In November this year, eighteen service personnel (soldiers) were brutally murdered by a group of renegade soldiers and their civilian supporters in an attempt to violently overthrow the Government of Sierra Leone. They have all been buried, leaving their relatives and friends in a prolonged state of pain and anguish.
Even the most docile President Ahmad Tejan Kabbah refused to repeal the death penalty when his friends in the United Nations were begging him to do so. He described Sierra Leone as an example of a fragile state.

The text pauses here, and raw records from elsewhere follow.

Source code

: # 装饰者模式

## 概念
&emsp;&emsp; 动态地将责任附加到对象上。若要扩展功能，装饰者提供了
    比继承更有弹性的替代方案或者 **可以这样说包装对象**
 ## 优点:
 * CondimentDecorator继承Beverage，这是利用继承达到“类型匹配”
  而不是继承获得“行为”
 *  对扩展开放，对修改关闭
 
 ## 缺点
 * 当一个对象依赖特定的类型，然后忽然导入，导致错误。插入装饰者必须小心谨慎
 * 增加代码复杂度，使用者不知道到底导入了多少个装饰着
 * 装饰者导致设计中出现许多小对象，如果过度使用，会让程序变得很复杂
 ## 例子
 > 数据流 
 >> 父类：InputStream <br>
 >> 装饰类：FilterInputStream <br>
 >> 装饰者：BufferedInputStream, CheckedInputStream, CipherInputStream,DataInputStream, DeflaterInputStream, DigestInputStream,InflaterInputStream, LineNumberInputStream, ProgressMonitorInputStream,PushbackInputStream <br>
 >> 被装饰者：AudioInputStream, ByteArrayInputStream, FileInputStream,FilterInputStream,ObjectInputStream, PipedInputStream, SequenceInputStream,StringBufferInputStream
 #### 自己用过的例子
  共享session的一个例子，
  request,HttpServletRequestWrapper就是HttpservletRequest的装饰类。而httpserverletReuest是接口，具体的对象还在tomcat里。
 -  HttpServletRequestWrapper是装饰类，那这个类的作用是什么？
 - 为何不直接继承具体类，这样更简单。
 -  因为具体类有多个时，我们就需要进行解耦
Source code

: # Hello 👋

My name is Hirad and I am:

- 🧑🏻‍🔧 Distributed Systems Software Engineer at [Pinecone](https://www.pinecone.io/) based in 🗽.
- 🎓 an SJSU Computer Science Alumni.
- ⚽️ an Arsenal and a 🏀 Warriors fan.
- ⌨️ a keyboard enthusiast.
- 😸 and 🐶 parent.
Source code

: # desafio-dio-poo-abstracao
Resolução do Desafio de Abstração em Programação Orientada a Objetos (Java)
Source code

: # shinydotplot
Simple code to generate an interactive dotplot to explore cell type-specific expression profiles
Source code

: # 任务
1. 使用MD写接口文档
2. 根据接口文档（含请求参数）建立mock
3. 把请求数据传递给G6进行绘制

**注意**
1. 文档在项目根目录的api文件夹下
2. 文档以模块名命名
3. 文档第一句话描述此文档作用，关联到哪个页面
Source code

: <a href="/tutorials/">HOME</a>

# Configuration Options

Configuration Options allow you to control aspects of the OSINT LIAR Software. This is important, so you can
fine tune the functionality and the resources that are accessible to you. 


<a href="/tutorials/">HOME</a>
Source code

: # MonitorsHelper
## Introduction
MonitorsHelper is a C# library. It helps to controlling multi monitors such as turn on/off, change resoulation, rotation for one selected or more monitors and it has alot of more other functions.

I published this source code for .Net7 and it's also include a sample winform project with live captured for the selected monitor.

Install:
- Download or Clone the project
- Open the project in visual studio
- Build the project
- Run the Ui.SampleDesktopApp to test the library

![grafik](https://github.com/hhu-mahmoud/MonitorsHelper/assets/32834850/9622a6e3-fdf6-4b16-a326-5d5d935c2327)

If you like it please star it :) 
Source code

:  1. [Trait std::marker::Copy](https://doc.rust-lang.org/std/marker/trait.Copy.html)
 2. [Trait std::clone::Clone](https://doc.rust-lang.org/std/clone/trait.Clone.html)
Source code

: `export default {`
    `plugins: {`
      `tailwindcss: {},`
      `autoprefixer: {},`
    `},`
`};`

Several people across the country have now called on President Julius Maada Bio to reinstate the death penalty especially for people who attempt to violently overthrow a democratically elected government. That will send a strong message across the country that, violence should not be used to gain political power. Power belongs to the people.

Like President Ahmed Tinubu said in Abuja, Nigeria on Sunday, “Democracy Must Win!”